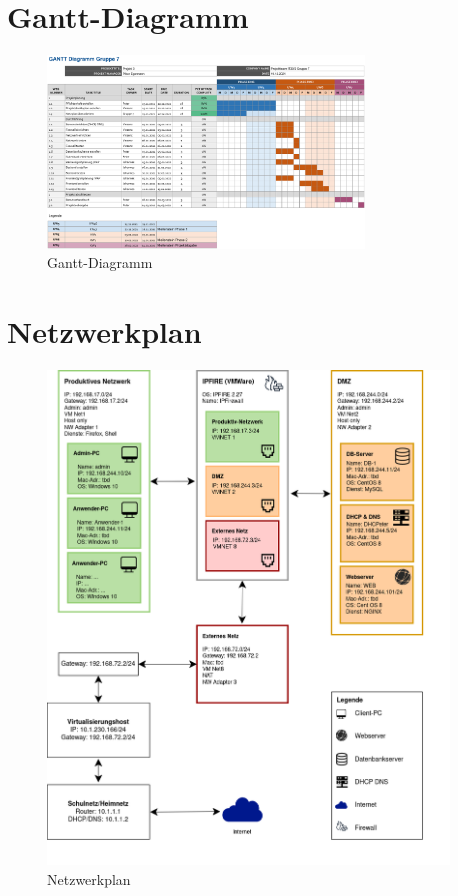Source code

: \documentclass[a4paper,
    11pt,
    headings=small,
    ngerman,
    listof=totoc,
    numbers=noenddot]{scrreprt}[2021/11/13]
\begin{document}
\appendix
{}


\chapter{Gantt-Diagramm}

\begin{figure}[h!]
  \centering
  \includegraphics[angle=90,origin=c,width=0.75\textwidth]{data/Gantt.png}
  \caption{Gantt-Diagramm}
  \label{fig:Gantt}
\end{figure}


\chapter{Netzwerkplan}

\begin{figure}[h!]
  \centering
  \includegraphics[width=0.95\textwidth]{data/Netzwerkplan.png}
  \caption{Netzwerkplan}
  \label{fig:Netzwerkplan}
\end{figure}
\end{document}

What you have to do | Within the data above, filter for lines containing the word "caption" and copy each one.

Exercise output |
  \caption{Gantt-Diagramm}
  \caption{Netzwerkplan}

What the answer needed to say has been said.